Full NLP toolkit for Malaysian Manglish — 51 modules, zero dependencies for core.

Built for real-world Malaysian text: social media, news, chat messages, code-switched Malay-English content.

Installation

pip install malaysian-manglish-nlp

Extras

pip install malaysian-manglish-nlp[transformers]   # HuggingFace transformer models
pip install malaysian-manglish-nlp[embeddings]     # Word2Vec/FastText embeddings
pip install malaysian-manglish-nlp[spacy]          # spaCy integration
pip install malaysian-manglish-nlp[api]            # FastAPI REST API
pip install malaysian-manglish-nlp[langchain]      # LangChain tools
pip install malaysian-manglish-nlp[all]            # Everything

Quick Start

from malaysian_manglish_nlp import sentiment, normalize, ner, detect_language

# Sentiment analysis
result = sentiment("Weh best gila makanan dia!")
print(result)
# {'sentiment': 'positive', 'score': 0.94, 'raw_score': 2.5}

# Text normalization
clean = normalize("xpe la bro, aku ok je")
print(clean)  # "tidak apa la bro, aku okay sahaja"

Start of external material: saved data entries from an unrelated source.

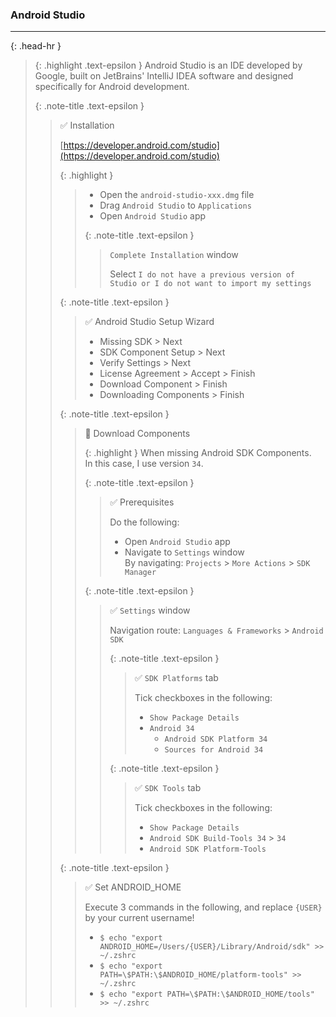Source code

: ### Android Studio
<hr>{: .head-hr }

> {: .highlight .text-epsilon }
> Android Studio is an IDE developed by Google, built on JetBrains' IntelliJ IDEA software and designed specifically for Android development.
>
>
> {: .note-title .text-epsilon } 
>> ✅ Installation
>>
>> [https://developer.android.com/studio](https://developer.android.com/studio)
>>
>> {: .highlight }
>>> - Open the `android-studio-xxx.dmg` file
>>> - Drag `Android Studio` to `Applications`
>>> - Open `Android Studio` app
>>>
>>> {: .note-title .text-epsilon } 
>>>> `Complete Installation` window
>>>>
>>>> Select `I do not have a previous version of Studio or I do not want to import my settings`
>>
>>
>> {: .note-title .text-epsilon }
>>> ✅ Android Studio Setup Wizard
>>> 
>>> - Missing SDK > Next
>>> - SDK Component Setup > Next
>>> - Verify Settings > Next
>>> - License Agreement > Accept > Finish
>>> - Download Component > Finish
>>> - Downloading Components > Finish
>>
>>
>> {: .note-title .text-epsilon }
>>> 🔲 Download Components
>>>
>>> {: .highlight }
>>> When missing Android SDK Components.<br>
>>> In this case, I use version `34`.
>>>
>>>
>>> {: .note-title .text-epsilon }
>>>> ✅ Prerequisites
>>>>
>>>> Do the following:
>>>> - Open `Android Studio` app
>>>> - Navigate to `Settings` window<br>
>>>>   By navigating: `Projects` > `More Actions` > `SDK Manager`
>>>
>>>
>>> {: .note-title .text-epsilon }
>>>> ✅ `Settings` window
>>>>
>>>> Navigation route: `Languages & Frameworks` > `Android SDK`
>>>>
>>>>
>>>> {: .note-title .text-epsilon }
>>>>> ✅ `SDK Platforms` tab
>>>>>
>>>>> Tick checkboxes in the following:
>>>>> - `Show Package Details`
>>>>> - `Android 34`
>>>>>   - `Android SDK Platform 34`
>>>>>   - `Sources for Android 34`
>>>>
>>>>
>>>> {: .note-title .text-epsilon }
>>>>> ✅ `SDK Tools` tab
>>>>>
>>>>> Tick checkboxes in the following:
>>>>> - `Show Package Details`
>>>>> - `Android SDK Build-Tools 34` > `34`
>>>>> - `Android SDK Platform-Tools`
>>
>>
>> {: .note-title .text-epsilon }
>>> ✅ Set ANDROID_HOME
>>> 
>>> Execute 3 commands in the following, and replace `{USER}` by your current username!
>>> - `$ echo "export ANDROID_HOME=/Users/{USER}/Library/Android/sdk" >> ~/.zshrc`
>>> - `$ echo "export PATH=\$PATH:\$ANDROID_HOME/platform-tools" >> ~/.zshrc`
>>> - `$ echo "export PATH=\$PATH:\$ANDROID_HOME/tools" >> ~/.zshrc`
>>>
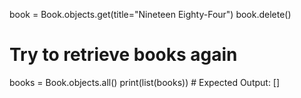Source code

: book = Book.objects.get(title="Nineteen Eighty-Four")
book.delete()

# Try to retrieve books again

books = Book.objects.all()
print(list(books)) # Expected Output: []
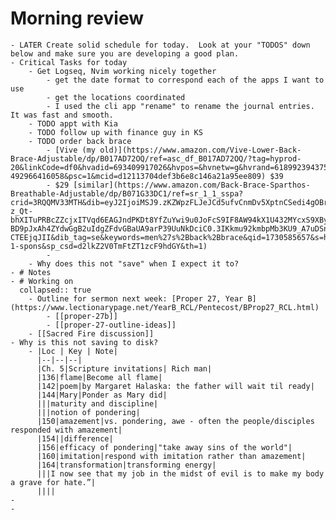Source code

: # Morning review
	- LATER Create solid schedule for today.  Look at your "TODOS" down below and make sure you are developing a good plan.
	- Critical Tasks for today
		- Get Logseq, Nvim working nicely together
			- get the date format to correspond each of the apps I want to use
			- get the locations coordinated
			- I used the cli app "rename" to rename the journal entries. It was fast and smooth.
		- TODO appt with Kia
		- TODO follow up with finance guy in KS
		- TODO order back brace
			- [Vive (my old)](https://www.amazon.com/Vive-Lower-Back-Brace-Adjustable/dp/B017AD72OQ/ref=asc_df_B017AD72OQ/?tag=hyprod-20&linkCode=df0&hvadid=693409917026&hvpos=&hvnetw=g&hvrand=6189923943759199545&hvpone=&hvptwo=&hvqmt=&hvdev=c&hvdvcmdl=&hvlocint=&hvlocphy=9012384&hvtargid=pla-492966416058&psc=1&mcid=d12113704def3b6e8c146a21a95ee809) $39
			- $29 [similar](https://www.amazon.com/Back-Brace-Sparthos-Breathable-Adjustable/dp/B071G33DC1/ref=sr_1_1_sspa?crid=3RQQMV33MTH&dib=eyJ2IjoiMSJ9.zKZWpzFLJeJCd5ufvCnmDv5XptnCSedi4gOBr_QjeOGlYbiB9ppEIHCwPDvR5zthF_xcsuR2YdunvhCZDF9z_dIZOCtW5ja8CDsjA51C-z_Qt-bhXITuPRBcZZcjxITVqd6EAGJndPKDt8YfZuYwi9u0JoFcS9IF8AW94kX1U432MYcxS9XBy0CcYNDDAEqMQixehhuZx97D0YItvmoG8Ts1BYTtVP6EGlqxvcDdgcgn_A4GjMobUCgz9uSJC-BD9pJxAh4ZYdwGgB2uIdgZFdvGBaUA9arP39UuNkDciC0.3IKkmu92kmbpMb3KU9_A7uDSnxq5jqBhk-CTEEjqJII&dib_tag=se&keywords=men%27s%2Bback%2Bbrace&qid=1730585657&s=hpc&sprefix=men%27s%2Bback%2Bbrace%2Chpc%2C95&sr=1-1-spons&sp_csd=d2lkZ2V0TmFtZT1zcF9hdGY&th=1)
			-
		- Why does this not "save" when I expect it to?
	- # Notes
	- # Working on
	  collapsed:: true
		- Outline for sermon next week: [Proper 27, Year B](https://www.lectionarypage.net/YearB_RCL/Pentecost/BProp27_RCL.html)
			- [[proper-27b]]
			- [[proper-27-outline-ideas]]
		- [[Sacred Fire discussion]]
	- Why is this not saving to disk?
		- |Loc | Key | Note|
		  |--|--|--|
		  |Ch. 5|Scripture invitations| Rich man|
		  |136|flame|Become all flame|
		  |142|poem|by Margaret Halaska: the father will wait til ready|
		  |144|Mary|Ponder as Mary did|
		  |||maturity and discipline|
		  |||notion of pondering|
		  |150|amazement|vs. pondering, awe - often the people/disciples responded with amazement|
		  |154||difference|
		  |156|efficacy of pondering|"take away sins of the world"|
		  |160|imitation|respond with imitation rather than amazement|
		  |164|transformation|transforming energy|
		  |||I now see that my job in the midst of evil is to make my body a grave for hate.”|
		  ||||
	-
	-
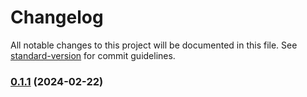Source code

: # Changelog

All notable changes to this project will be documented in this file. See [standard-version](https://github.com/conventional-changelog/standard-version) for commit guidelines.

### [0.1.1](https://github.com/whitehawkcec/whitehawk-external-mastercard-riskrecon-api/compare/0.1.0...0.1.1) (2024-02-22)
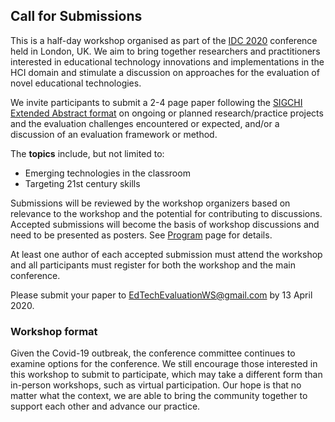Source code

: ## Call for Submissions
This is a half-day workshop organised as part of the [IDC 2020](https://idc.acm.org/2020/) conference held in London, UK. We aim to bring together researchers and practitioners interested in educational technology innovations and implementations in the HCI domain and stimulate a discussion on approaches for the evaluation of novel educational technologies. 

We invite participants to submit a 2-4 page paper following the [SIGCHI Extended Abstract format](https://idc.acm.org/2020/chi-proceedings-format/) on ongoing or planned research/practice projects and the evaluation challenges encountered or expected, and/or a discussion of an evaluation framework or method.

The **topics** include, but not limited to: 

-	Emerging technologies in the classroom
-	Targeting 21st century skills

Submissions will be reviewed by the workshop organizers based on relevance to the workshop and the potential for contributing to discussions. Accepted submissions will become the basis of workshop discussions and need to be presented as posters. See [Program](https://sabaci.github.io/EdTechEvalWS/program.html) page for details.

At least one author of each accepted submission must attend the workshop and all participants must register for both the workshop and the main conference.

Please submit your paper to [EdTechEvaluationWS@gmail.com](mailto:edtechevaluationws@gmail.com) by 13 April 2020.

### Workshop format
Given the Covid-19 outbreak, the conference committee continues to examine options for the conference. We still encourage those interested in this workshop to submit to participate, which may take a different form than in-person workshops, such as virtual participation. Our hope is that no matter what the context, we are able to bring the community together to support each other and advance our practice.
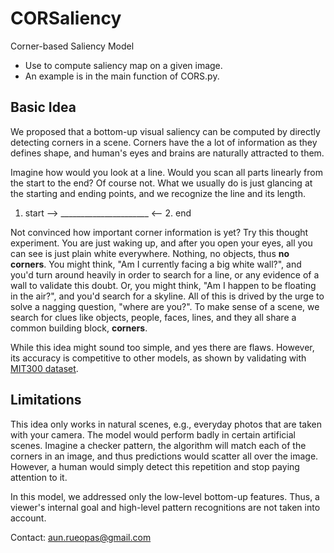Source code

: # CORSaliency
Corner-based Saliency Model
- Use to compute saliency map on a given image.
- An example is in the main function of CORS.py.

## Basic Idea
We proposed that a bottom-up visual saliency can be computed by directly detecting corners in a scene. Corners have the a lot of information as they defines shape, and human's eyes and brains are naturally attracted to them. 

Imagine how would you look at a line. Would you scan all parts linearly from the start to the end? Of course not.
What we usually do is just glancing at the starting and ending points, and we recognize the line and its length.

1. start --> ______________________ <-- 2. end

Not convinced how important corner information is yet? 
Try this thought experiment. You are just waking up, and after you open your eyes, all you can see is just plain white everywhere. Nothing, no objects, thus **no corners**. You might think, "Am I currently facing a big white wall?", and you'd turn around heavily in order to search for a line, or any evidence of a wall to validate this doubt. Or, you might think, "Am I happen to be floating in the air?", and you'd search for a skyline. All of this is drived by the urge to solve a nagging question, "where are you?". To make sense of a scene, we search for clues like objects, people, faces, lines, and they all share a common building block, **corners**.

While this idea might sound too simple, and yes there are flaws. However, its accuracy is competitive to other models, as shown by validating with [MIT300 dataset](http://saliency.mit.edu/results_mit300.html).


## Limitations
This idea only works in natural scenes, e.g., everyday photos that are taken with your camera. The model would perform badly in certain artificial scenes. Imagine a checker pattern, the algorithm will match each of the corners in an image, and thus predictions would scatter all over the image. However, a human would simply detect this repetition and stop paying attention to it. 

In this model, we addressed only the low-level bottom-up features. Thus, a viewer's internal goal and high-level pattern recognitions are not taken into account.

Contact: aun.rueopas@gmail.com

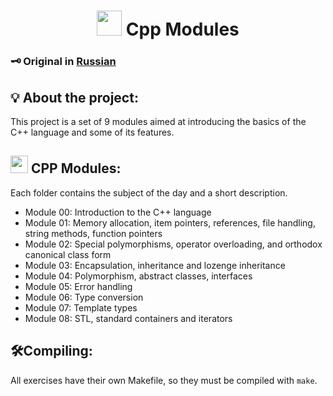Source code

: 
<h1 align="center">
	<img src="https://user-images.githubusercontent.com/54292953/142726987-139b4a51-9471-4aa3-9051-1bab383c38c9.png"  width="40px"> Cpp Modules
</h1>

### 🗝️ Original in [**Russian**](https://github.com/AYglazk0v/cpp_modules)

## 💡 About the project:
This project is a set of 9 modules aimed at introducing the basics of the C++ language and some of its features. 
## <img src="https://user-images.githubusercontent.com/54292953/142726987-139b4a51-9471-4aa3-9051-1bab383c38c9.png"  width="28px"> CPP Modules:

Each folder contains the subject of the day and a short description.
* Module 00: Introduction to the C++ language
* Module 01: Memory allocation, item pointers, references, file handling, string methods, function pointers
* Module 02: Special polymorphisms, operator overloading, and orthodox canonical class form
* Module 03: Encapsulation, inheritance and lozenge inheritance
* Module 04: Polymorphism, abstract classes, interfaces
* Module 05: Error handling
* Module 06: Type conversion
* Module 07: Template types
* Module 08: STL, standard containers and iterators

## 🛠Compiling:
All exercises have their own Makefile, so they must be compiled with `make`.
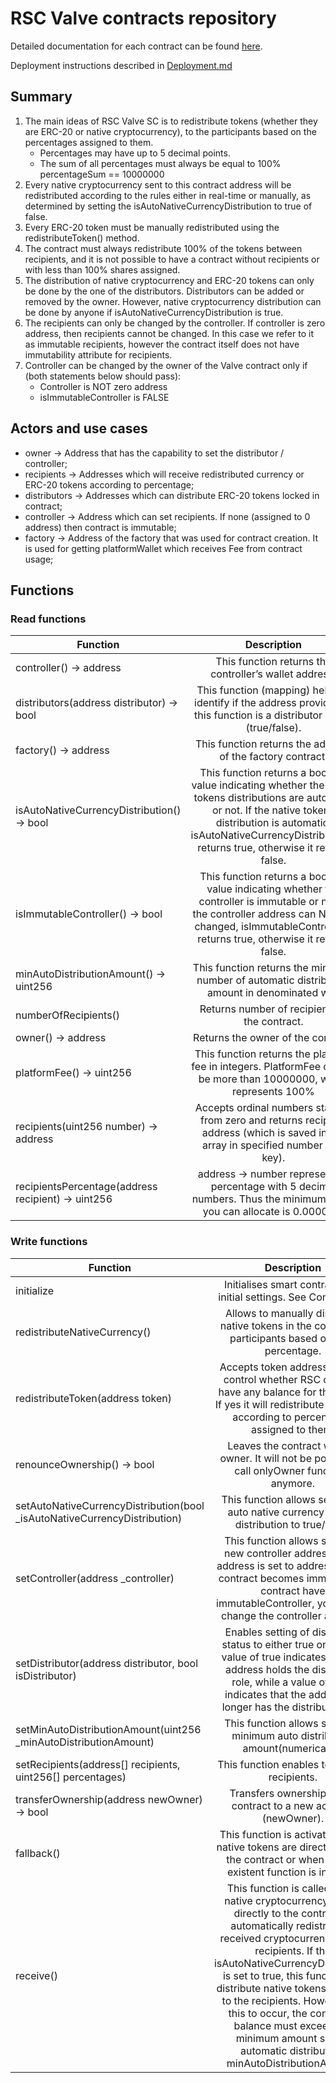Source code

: # RSC Valve contracts repository

Detailed documentation for each contract can be found [here](https://github.com/xla-rsc/contracts-valve/tree/main/docs/contracts).

Deployment instructions described in [Deployment.md](scripts/Deployment.md)

## Summary

1. The main ideas of RSC Valve SC is to redistribute tokens (whether they are ERC-20 or native cryptocurrency), to the participants based on the percentages assigned to them.
   - Percentages may have up to 5 decimal points.
   - The sum of all percentages must always be equal to 100% percentageSum == 10000000
1. Every native cryptocurrency sent to this contract address will be redistributed according to the rules either in real-time or manually, as determined by setting the isAutoNativeCurrencyDistribution to true of false.
1. Every ERC-20 token must be manually redistributed using the redistributeToken() method.
1. The contract must always redistribute 100% of the tokens between recipients, and it is not possible to have a contract without recipients or with less than 100% shares assigned.
1. The distribution of native cryptocurrency and ERC-20 tokens can only be done by the one of the distributors. Distributors can be added or removed by the owner. However, native cryptocurrency distribution can be done by anyone if isAutoNativeCurrencyDistribution is true.
1. The recipients can only be changed by the controller. If controller is zero address, then recipients cannot be changed. In this case we refer to it as immutable recipients, however the contract itself does not have immutability attribute for recipients.
1. Controller can be changed by the owner of the Valve contract only if (both statements below should pass):
   - Controller is NOT zero address
   - isImmutableController is FALSE

## Actors and use cases

- owner → Address that has the capability to set the distributor / controller;
- recipients → Addresses which will receive redistributed currency or ERC-20 tokens according to percentage;
- distributors → Addresses which can distribute ERC-20 tokens locked in contract;
- controller → Address which can set recipients. If none (assigned to 0 address) then contract is immutable;
- factory → Address of the factory that was used for contract creation. It is used for getting platformWallet which receives Fee from contract usage;

## Functions

### Read functions

| Function                                           |                                                                                                                 Description                                                                                                                 |
| -------------------------------------------------- | :-----------------------------------------------------------------------------------------------------------------------------------------------------------------------------------------------------------------------------------------: |
| controller() -> address                            |                                                                                           This function returns the controller’s wallet address.                                                                                            |
| distributors(address distributor) -> bool          |                                                          This function (mapping) helps to identify if the address provided to this function is a distributor or not (true/false).                                                           |
| factory() -> address                               |                                                                                         This function returns the address of the factory contract.                                                                                          |
| isAutoNativeCurrencyDistribution() -> bool         | This function returns a boolean value indicating whether the native tokens distributions are automatic or not. If the native tokens distribution is automatic, isAutoNativeCurrencyDistribution() returns true, otherwise it returns false. |
| isImmutableController() -> bool                    |                This function returns a boolean value indicating whether the controller is immutable or not. If the controller address can NOT be changed, isImmutableController() returns true, otherwise it returns false.                 |
| minAutoDistributionAmount() -> uint256             |                                                                        This function returns the minimum number of automatic distribution amount in denominated wei.                                                                        |
| numberOfRecipients()                               |                                                                                                Returns number of recipients in the contract.                                                                                                |
| owner() -> address                                 |                                                                                                     Returns the owner of the contract.                                                                                                      |
| platformFee() -> uint256                           |                                                             This function returns the platform fee in integers. PlatformFee cannot be more than 10000000, which represents 100%                                                             |
| recipients(uint256 number) -> address              |                                                    Accepts ordinal numbers starting from zero and returns recipient address (which is saved in the array in specified number as a key).                                                     |
| recipientsPercentage(address recipient) -> uint256 |                                                            address → number representing percentage with 5 decimal numbers. Thus the minimum share you can allocate is 0.00001%                                                             |

### Write functions

| Function                                                                   |                                                                                                                                                                                                                 Description                                                                                                                                                                                                                 |
| -------------------------------------------------------------------------- | :-----------------------------------------------------------------------------------------------------------------------------------------------------------------------------------------------------------------------------------------------------------------------------------------------------------------------------------------------------------------------------------------------------------------------------------------: |
| initialize                                                                 |                                                                                                                                                                                     Initialises smart contract with initial settings. See Constructor.                                                                                                                                                                                      |
| redistributeNativeCurrency()                                               |                                                                                                                                                                   Allows to manually distribute native tokens in the contract to participants based on their percentage.                                                                                                                                                                    |
| redistributeToken(address token)                                           |                                                                                                                                Accepts token address and will control whether RSC contract have any balance for this token. If yes it will redistribute the token according to percentages assigned to them.                                                                                                                                |
| renounceOwnership() -> bool                                                |                                                                                                                                                                       Leaves the contract without owner. It will not be possible to call onlyOwner functions anymore.                                                                                                                                                                       |
| setAutoNativeCurrencyDistribution(bool \_isAutoNativeCurrencyDistribution) |                                                                                                                                                                           This function allows setting an auto native currency(token) distribution to true/false.                                                                                                                                                                           |
| setController(address \_controller)                                        |                                                                                                                 This function allows setting a new controller address. If the address is set to address(0), the contract becomes immutable. If contract have immutableController, you cannot change the controller address.                                                                                                                 |
| setDistributor(address distributor, bool isDistributor)                    |                                                                                                         Enables setting of distributor status to either true or false. A value of true indicates that the address holds the distributor role, while a value of false indicates that the address no longer has the distributor role.                                                                                                         |
| setMinAutoDistributionAmount(uint256 \_minAutoDistributionAmount)          |                                                                                                                                                                                This function allows setting a minimum auto distribution amount(numerically).                                                                                                                                                                                |
| setRecipients(address[] recipients, uint256[] percentages)                 |                                                                                                                                                                                                 This function enables to change recipients.                                                                                                                                                                                                 |
| transferOwnership(address newOwner) -> bool                                |                                                                                                                                                                                      Transfers ownership of the contract to a new account (newOwner).                                                                                                                                                                                       |
| fallback()                                                                 |                                                                                                                                                         This function is activated when native tokens are directly sent to the contract or when a non-existent function is invoked.                                                                                                                                                         |
| receive()                                                                  | This function is called when native cryptocurrency is sent directly to the contract. It automatically redistributes received cryptocurrency to the recipients. If the isAutoNativeCurrencyDistribution is set to true, this function will distribute native tokens received to the recipients. However, for this to occur, the contract's balance must exceed the minimum amount set for automatic distribution, minAutoDistributionAmount. |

# Named Entity Recognition
entities = ner("Ali pergi Pavilion KL semalam")
print(entities)
# [{'text': 'Ali', 'type': 'PERSON', 'start': 0, 'end': 3},
#  {'text': 'Pavilion KL', 'type': 'LOCATION', 'start': 10, 'end': 21}]

# Language detection
lang = detect_language("Eh jom makan, I'm hungry gila")
print(lang)
# {'language': 'manglish', 'confidence': 0.87}

HuggingFace

Link
🤗 Model vexccz/manglish-nlp-sentiment — XLM-Roberta multi-task (sentiment 95.0%, emotion 90.3%, intent 97.5%)
🤗 Dataset vexccz/manglish-nlp-dataset — 14,384 labeled Manglish examples
🤗 Demo vexccz/manglish-nlp-demo — Gradio interactive demo (7 tabs)

Features

Text Processing

  • normalize — Expand shortforms (638+ mappings: nk→nak, mcm→macam, sbb→sebab)
  • clean — Remove URLs, mentions, repeated chars, HTML
  • formalize — Convert informal to formal Malay (aku→saya, ko→anda)
  • tokenize — Malaysian-aware tokenizer (handles URLs, hashtags, emoticons)
  • stemmer — Malay stemmer with nasal assimilation (250+ roots)
  • segment — Sentence segmentation for code-switched text
  • spelling — Spell checking with Malaysian dictionary

Analysis

  • sentiment — Sentiment analysis with aspect-based (food, service, price, etc.)
  • emotion — 8 emotion categories (happy, sad, angry, fear, surprise, disgust, love, neutral)
  • sarcasm — Sarcasm detection for Malaysian text
  • hate_speech — Hate speech detection (6 categories, severity levels)
  • intent — 8 intent types (question, request, complaint, greeting, opinion, statement, command, offer)
  • topic — 12 topic classification (food, politics, sports, tech, education, etc.)
  • stance — Stance detection (support/oppose/neutral)
  • profanity — Profanity detection with leetspeak evasion handling

Entity & Structure

  • ner — Named Entity Recognition (11 types: PERSON, ORG, LOC, PRODUCT, EVENT, MONEY, PHONE, EMAIL, DATE, TIME, PERCENT)
  • pos_tag — Part-of-speech tagging (15 tags)
  • dependency — Dependency parsing (SVO extraction)
  • coreference — Pronoun resolution with Malaysian gender heuristics
  • keywords — Keyword extraction (frequency, RAKE, TF-IDF, TextRank)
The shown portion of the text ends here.